LISTED ENTRIES ::
────
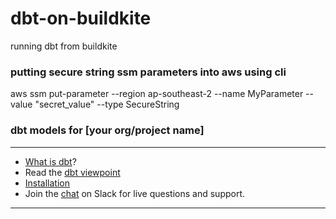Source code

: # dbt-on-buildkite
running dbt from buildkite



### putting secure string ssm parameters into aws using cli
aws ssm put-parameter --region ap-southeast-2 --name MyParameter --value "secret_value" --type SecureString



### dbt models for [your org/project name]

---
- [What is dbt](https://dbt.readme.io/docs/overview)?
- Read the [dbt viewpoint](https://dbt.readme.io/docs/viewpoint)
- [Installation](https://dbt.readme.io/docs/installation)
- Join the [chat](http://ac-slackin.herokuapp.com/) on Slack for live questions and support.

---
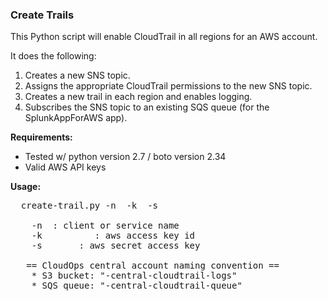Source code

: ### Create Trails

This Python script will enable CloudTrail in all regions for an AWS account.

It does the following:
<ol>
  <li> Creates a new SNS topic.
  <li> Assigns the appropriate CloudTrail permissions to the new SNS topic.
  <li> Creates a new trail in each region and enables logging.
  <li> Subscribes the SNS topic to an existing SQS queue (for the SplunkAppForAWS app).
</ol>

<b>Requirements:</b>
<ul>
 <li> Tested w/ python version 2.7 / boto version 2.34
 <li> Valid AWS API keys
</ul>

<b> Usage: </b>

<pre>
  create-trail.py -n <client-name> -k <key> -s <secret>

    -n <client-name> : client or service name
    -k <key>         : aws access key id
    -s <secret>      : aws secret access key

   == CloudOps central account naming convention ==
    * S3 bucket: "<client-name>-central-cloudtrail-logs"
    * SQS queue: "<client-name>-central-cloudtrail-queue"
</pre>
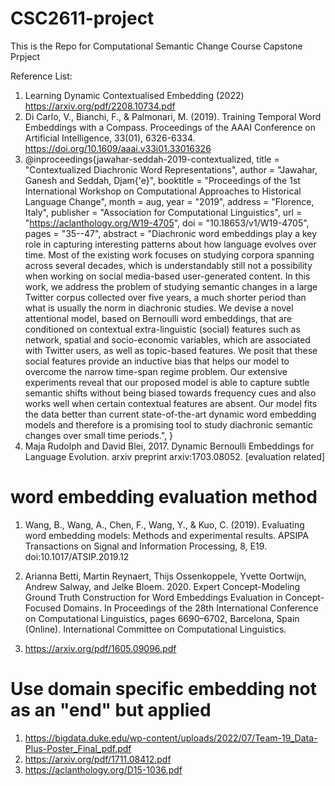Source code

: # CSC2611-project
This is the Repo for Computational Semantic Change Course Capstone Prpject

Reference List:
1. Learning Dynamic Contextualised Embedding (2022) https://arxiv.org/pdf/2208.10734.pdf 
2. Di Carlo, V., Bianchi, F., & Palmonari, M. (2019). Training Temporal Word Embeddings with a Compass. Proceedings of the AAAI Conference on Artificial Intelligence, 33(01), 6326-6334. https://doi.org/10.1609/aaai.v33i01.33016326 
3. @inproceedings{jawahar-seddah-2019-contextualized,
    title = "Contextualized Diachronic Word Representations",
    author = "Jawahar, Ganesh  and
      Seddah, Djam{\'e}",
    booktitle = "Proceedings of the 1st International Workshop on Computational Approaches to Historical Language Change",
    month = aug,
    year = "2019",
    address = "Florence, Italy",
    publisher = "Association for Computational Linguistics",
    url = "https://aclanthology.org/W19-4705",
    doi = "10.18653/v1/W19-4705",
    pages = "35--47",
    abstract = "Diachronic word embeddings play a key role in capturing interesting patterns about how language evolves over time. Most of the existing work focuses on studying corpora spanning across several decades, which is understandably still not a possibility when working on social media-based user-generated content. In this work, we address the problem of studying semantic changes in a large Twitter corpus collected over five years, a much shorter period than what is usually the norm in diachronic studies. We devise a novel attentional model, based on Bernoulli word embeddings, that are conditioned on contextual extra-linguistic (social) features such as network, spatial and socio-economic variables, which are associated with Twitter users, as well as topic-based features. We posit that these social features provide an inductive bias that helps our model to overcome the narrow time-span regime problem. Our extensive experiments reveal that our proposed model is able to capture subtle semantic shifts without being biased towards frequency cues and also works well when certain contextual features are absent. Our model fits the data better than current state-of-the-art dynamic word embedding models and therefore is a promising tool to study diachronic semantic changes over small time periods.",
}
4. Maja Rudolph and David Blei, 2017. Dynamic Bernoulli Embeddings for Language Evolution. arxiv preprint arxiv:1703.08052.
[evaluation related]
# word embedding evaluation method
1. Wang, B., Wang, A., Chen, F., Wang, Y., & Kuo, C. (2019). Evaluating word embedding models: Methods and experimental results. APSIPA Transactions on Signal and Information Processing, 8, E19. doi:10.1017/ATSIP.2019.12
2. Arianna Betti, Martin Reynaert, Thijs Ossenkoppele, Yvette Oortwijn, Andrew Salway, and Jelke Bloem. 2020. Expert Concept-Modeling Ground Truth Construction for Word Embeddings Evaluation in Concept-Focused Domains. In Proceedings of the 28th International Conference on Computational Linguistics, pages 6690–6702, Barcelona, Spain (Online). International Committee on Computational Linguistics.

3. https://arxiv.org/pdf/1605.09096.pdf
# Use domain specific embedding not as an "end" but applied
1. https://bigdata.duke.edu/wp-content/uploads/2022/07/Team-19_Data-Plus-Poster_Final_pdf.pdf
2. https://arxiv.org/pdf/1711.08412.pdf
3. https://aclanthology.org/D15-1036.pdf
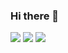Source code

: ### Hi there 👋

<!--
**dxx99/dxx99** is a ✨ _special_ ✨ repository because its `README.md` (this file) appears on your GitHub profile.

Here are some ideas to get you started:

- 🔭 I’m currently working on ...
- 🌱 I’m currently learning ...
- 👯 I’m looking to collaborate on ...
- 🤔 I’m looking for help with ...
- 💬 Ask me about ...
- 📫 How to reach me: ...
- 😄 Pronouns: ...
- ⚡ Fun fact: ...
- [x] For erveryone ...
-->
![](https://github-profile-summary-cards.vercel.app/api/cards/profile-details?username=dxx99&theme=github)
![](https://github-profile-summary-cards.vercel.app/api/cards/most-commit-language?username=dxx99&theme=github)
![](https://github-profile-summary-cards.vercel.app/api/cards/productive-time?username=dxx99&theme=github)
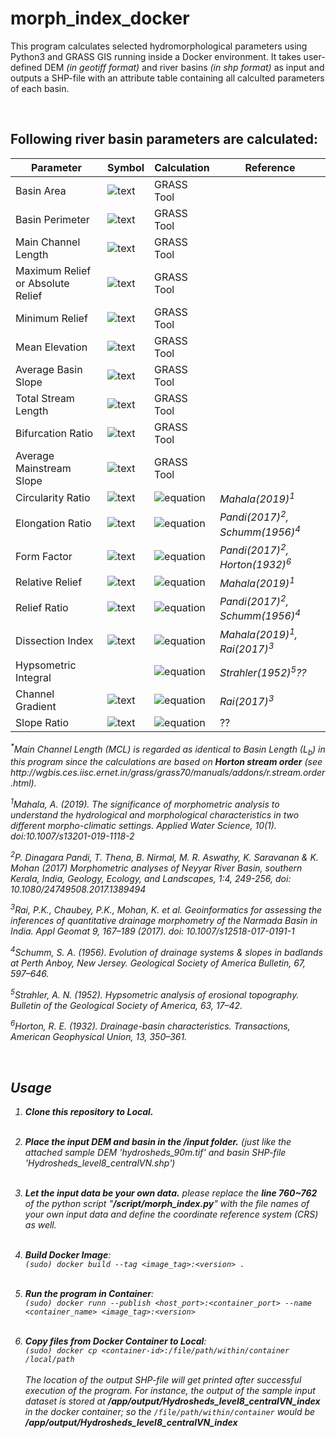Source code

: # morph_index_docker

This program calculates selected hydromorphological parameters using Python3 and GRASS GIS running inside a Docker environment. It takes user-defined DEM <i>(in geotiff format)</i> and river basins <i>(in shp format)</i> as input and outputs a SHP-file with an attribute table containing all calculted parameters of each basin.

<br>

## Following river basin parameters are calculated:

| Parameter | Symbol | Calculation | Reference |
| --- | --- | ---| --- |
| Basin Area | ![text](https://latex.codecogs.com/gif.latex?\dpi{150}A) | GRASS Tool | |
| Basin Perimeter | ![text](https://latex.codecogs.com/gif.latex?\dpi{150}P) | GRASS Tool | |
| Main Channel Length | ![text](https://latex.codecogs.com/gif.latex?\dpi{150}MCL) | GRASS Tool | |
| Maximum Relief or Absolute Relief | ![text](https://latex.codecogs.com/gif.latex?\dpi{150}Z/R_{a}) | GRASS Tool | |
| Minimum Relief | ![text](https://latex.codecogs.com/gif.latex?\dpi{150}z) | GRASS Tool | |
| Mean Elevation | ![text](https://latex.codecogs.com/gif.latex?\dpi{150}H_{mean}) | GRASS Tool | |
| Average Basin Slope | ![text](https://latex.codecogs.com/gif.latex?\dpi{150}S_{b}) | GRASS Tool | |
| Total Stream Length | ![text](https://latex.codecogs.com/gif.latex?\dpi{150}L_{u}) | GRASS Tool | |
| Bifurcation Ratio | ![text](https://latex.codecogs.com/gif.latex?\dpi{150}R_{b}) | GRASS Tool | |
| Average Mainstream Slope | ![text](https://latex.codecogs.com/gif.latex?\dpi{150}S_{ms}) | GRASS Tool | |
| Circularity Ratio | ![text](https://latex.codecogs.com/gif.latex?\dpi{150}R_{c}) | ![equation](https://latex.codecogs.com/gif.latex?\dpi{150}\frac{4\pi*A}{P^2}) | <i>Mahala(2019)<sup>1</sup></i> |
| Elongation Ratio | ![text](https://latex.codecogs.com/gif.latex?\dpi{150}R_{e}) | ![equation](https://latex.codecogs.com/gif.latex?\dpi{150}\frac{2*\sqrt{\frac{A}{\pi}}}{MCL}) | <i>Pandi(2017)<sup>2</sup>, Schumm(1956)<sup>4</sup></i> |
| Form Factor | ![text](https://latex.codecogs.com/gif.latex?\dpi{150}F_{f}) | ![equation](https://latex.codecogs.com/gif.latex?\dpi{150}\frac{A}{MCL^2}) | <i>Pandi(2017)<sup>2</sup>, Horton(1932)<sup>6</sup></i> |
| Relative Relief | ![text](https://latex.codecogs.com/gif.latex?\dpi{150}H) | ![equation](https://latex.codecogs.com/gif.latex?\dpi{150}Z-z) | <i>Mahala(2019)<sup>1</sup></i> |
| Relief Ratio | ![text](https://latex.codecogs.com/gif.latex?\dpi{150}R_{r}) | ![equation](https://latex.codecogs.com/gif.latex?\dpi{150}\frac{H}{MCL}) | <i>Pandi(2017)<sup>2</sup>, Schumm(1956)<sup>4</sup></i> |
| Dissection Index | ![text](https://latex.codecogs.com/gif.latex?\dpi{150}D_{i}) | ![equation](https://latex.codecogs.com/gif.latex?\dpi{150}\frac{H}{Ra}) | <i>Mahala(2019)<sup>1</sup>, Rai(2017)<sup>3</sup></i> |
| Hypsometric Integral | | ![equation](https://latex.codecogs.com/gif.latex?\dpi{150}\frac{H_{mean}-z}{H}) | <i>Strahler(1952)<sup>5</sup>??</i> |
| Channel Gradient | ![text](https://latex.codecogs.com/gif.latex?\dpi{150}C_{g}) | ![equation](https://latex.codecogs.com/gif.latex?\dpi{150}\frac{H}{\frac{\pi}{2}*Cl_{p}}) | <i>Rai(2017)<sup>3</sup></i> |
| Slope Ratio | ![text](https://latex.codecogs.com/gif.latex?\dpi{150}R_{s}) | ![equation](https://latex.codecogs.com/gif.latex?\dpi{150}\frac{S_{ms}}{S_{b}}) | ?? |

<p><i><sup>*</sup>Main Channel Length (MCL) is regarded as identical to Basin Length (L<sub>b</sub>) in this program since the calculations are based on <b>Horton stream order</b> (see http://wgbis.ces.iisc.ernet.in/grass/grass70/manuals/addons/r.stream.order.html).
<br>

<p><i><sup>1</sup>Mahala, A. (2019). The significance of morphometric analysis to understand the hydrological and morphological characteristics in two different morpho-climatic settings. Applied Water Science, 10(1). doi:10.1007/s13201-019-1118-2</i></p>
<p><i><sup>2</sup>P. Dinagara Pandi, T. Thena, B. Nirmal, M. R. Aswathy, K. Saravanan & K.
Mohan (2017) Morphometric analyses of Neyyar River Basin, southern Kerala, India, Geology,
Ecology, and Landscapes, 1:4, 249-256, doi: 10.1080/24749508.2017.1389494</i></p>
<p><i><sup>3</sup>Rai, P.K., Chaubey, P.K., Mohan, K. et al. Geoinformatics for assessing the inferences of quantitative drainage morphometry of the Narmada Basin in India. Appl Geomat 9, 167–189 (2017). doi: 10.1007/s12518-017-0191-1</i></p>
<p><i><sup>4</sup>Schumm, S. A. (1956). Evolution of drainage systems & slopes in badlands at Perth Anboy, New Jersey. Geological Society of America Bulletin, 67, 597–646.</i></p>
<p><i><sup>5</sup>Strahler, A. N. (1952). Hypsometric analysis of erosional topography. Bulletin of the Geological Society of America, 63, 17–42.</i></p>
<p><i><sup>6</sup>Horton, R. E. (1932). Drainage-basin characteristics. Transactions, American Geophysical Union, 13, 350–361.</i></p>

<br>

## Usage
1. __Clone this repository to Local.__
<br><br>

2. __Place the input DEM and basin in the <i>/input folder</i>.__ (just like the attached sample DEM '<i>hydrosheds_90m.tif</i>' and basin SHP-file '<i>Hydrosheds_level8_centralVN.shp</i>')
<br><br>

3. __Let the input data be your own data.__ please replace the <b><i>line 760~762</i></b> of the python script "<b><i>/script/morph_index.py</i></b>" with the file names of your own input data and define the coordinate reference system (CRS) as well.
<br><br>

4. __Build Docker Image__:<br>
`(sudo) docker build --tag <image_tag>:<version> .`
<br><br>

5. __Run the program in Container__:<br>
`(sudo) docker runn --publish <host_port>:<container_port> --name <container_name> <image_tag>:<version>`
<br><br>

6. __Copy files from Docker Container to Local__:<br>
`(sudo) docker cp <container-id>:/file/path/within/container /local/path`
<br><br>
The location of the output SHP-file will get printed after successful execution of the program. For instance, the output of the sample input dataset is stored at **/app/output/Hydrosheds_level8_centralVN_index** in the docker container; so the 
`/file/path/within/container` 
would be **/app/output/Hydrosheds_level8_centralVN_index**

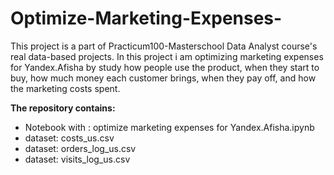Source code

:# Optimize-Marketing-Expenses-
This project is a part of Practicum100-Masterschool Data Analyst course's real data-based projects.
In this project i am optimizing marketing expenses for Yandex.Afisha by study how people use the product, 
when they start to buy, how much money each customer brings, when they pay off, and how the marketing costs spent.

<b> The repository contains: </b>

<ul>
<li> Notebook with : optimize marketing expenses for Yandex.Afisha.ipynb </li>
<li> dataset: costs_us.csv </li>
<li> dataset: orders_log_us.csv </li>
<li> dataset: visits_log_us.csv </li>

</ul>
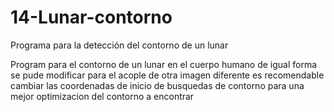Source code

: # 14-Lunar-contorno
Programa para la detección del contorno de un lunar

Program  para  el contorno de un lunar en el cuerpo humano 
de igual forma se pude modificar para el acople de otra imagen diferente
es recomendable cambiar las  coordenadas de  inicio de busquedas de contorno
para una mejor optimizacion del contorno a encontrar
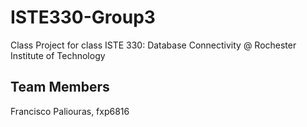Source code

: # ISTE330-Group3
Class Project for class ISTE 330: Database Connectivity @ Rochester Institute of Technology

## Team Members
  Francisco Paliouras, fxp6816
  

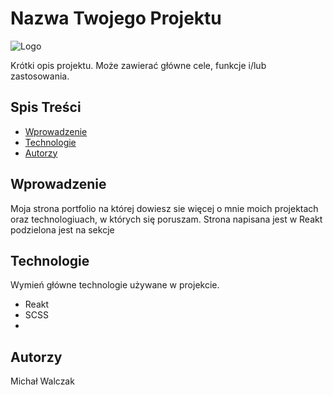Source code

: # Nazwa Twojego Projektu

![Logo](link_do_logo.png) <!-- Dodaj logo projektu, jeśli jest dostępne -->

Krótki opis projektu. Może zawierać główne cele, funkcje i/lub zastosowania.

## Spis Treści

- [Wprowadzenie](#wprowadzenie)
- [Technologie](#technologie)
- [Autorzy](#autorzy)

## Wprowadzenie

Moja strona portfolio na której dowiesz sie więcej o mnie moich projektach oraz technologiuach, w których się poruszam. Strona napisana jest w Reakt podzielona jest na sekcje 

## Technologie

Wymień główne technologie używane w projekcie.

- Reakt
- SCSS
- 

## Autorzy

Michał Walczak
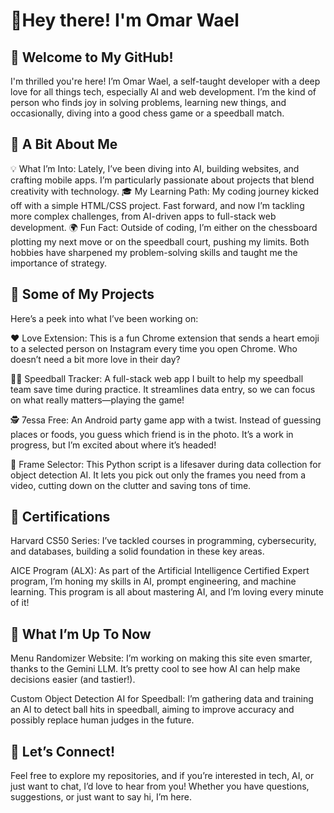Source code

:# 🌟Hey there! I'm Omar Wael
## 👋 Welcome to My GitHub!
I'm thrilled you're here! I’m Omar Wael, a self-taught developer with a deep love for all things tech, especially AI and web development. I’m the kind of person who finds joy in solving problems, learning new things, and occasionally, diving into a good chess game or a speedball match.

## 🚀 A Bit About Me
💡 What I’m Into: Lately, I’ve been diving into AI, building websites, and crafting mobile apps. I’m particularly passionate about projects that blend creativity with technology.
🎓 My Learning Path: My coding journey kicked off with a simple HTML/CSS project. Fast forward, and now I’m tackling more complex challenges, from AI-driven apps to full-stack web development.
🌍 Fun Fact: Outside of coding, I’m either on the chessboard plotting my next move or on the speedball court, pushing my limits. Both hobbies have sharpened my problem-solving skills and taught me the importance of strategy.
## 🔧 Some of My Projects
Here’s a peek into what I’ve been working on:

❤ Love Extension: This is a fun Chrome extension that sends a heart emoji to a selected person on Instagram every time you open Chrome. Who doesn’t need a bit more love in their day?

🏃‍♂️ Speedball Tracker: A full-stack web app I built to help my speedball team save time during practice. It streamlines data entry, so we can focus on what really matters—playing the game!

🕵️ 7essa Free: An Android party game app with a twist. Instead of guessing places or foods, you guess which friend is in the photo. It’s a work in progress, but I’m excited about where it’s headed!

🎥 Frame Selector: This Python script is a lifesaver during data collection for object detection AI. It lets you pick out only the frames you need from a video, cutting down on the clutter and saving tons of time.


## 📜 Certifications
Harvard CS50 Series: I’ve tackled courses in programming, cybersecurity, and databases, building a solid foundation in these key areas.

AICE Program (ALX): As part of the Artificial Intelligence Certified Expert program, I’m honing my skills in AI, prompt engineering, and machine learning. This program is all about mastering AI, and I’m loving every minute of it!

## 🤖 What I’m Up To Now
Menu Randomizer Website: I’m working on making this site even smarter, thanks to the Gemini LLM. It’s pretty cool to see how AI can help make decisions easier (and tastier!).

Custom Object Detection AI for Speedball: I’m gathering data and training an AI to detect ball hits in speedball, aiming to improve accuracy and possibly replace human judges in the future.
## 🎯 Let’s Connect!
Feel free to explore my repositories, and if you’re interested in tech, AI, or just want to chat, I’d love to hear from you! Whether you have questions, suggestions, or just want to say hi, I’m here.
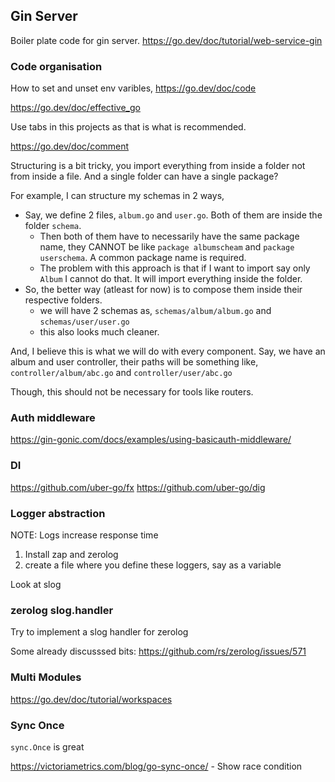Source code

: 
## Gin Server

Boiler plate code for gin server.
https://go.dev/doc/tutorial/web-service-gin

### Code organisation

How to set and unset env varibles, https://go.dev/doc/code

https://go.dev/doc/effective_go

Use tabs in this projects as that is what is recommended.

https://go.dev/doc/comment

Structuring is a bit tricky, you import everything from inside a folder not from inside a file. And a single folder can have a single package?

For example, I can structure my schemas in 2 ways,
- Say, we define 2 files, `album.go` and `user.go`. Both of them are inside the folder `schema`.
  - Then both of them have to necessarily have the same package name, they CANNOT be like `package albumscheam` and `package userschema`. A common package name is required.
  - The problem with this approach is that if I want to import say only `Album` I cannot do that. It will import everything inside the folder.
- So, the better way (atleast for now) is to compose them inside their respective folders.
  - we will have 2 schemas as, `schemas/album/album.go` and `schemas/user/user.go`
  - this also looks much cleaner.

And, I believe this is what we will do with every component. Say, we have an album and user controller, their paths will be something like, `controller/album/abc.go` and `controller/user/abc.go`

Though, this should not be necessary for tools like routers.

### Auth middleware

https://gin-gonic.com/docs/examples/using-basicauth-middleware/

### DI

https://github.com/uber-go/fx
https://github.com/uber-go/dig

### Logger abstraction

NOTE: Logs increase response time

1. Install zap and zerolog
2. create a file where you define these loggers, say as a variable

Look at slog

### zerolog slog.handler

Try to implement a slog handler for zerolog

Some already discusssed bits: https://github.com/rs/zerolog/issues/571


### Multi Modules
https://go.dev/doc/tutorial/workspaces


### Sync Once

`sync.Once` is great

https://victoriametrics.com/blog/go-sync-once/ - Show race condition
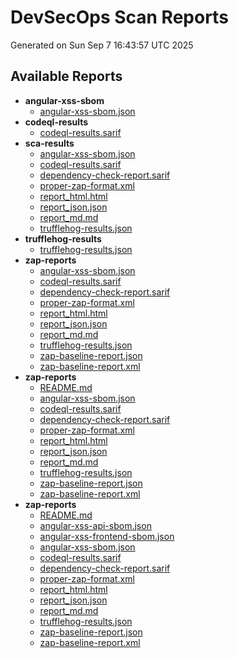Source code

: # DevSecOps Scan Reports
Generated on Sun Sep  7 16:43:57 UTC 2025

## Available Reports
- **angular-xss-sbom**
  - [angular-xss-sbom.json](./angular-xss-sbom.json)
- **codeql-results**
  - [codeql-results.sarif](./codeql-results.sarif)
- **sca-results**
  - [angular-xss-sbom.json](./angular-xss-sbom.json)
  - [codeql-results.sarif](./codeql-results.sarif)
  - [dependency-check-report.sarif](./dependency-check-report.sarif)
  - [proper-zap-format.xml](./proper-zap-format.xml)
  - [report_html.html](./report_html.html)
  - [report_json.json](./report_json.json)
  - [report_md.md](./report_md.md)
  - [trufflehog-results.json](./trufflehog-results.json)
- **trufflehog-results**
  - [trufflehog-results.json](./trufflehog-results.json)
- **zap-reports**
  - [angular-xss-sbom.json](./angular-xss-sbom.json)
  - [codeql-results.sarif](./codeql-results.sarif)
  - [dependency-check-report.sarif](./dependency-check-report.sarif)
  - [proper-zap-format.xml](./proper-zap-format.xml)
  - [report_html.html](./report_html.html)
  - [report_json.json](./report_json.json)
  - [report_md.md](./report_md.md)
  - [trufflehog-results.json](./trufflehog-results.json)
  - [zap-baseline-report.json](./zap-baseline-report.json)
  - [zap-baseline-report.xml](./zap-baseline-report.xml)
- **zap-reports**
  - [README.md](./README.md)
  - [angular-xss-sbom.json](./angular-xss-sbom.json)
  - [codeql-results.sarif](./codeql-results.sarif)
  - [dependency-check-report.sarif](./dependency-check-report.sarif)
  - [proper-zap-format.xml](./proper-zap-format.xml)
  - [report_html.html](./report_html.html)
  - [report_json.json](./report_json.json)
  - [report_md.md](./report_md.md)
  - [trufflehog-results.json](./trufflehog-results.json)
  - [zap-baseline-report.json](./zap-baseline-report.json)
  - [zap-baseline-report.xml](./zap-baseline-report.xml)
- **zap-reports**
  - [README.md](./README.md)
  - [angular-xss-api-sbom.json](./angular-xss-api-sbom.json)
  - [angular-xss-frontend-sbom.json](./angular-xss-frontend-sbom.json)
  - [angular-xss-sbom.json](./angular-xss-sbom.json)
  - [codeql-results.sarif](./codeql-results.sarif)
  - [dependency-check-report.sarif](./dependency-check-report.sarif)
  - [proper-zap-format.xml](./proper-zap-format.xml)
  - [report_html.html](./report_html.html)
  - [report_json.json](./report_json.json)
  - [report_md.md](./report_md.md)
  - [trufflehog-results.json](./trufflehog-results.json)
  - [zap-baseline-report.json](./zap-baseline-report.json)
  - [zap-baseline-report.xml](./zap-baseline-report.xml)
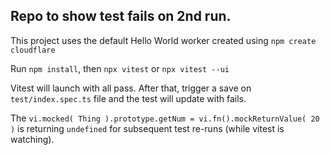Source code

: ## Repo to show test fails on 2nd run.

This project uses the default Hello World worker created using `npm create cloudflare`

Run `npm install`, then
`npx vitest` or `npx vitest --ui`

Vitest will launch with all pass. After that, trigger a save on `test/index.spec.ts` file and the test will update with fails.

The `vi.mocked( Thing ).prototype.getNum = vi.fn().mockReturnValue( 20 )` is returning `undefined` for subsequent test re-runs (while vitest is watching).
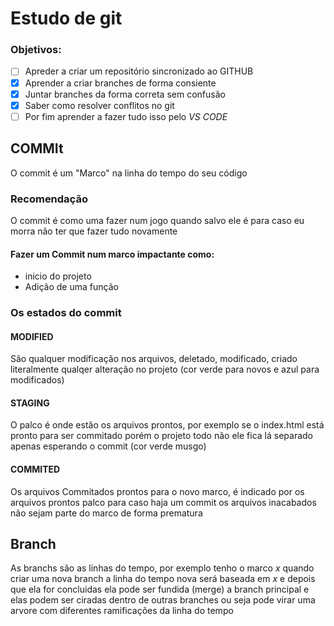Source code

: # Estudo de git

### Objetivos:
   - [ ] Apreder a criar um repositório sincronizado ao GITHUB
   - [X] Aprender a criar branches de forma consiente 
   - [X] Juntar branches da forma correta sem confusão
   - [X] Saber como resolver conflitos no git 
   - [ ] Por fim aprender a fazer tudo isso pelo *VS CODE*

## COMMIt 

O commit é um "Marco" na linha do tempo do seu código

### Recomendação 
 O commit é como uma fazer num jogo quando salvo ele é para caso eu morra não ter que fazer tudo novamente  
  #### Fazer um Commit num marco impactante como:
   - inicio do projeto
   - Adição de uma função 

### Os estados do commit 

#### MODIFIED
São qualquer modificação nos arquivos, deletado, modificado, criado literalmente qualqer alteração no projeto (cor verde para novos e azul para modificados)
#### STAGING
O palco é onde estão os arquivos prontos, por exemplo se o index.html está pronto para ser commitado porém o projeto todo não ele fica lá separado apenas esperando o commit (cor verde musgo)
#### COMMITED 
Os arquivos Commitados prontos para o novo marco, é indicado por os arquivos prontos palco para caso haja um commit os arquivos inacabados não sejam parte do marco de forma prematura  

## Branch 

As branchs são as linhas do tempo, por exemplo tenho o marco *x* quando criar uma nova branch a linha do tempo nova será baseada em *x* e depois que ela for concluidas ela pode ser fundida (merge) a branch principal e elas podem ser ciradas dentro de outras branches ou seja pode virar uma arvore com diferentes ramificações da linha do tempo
────
ASSIGNMENT ::
Pictures excluded, transcribe the listing above exactly from the line with "Some already discusssed" through the line with "- **codeql-results**", and no further.

RESULT OF THE EXERCISE ::
Some already discusssed bits: https://github.com/rs/zerolog/issues/571


### Multi Modules
https://go.dev/doc/tutorial/workspaces


### Sync Once

`sync.Once` is great

https://victoriametrics.com/blog/go-sync-once/ - Show race condition
Source code

: # DevSecOps Scan Reports
Generated on Sun Sep  7 16:43:57 UTC 2025

## Available Reports
- **angular-xss-sbom**
  - [angular-xss-sbom.json](./angular-xss-sbom.json)
- **codeql-results**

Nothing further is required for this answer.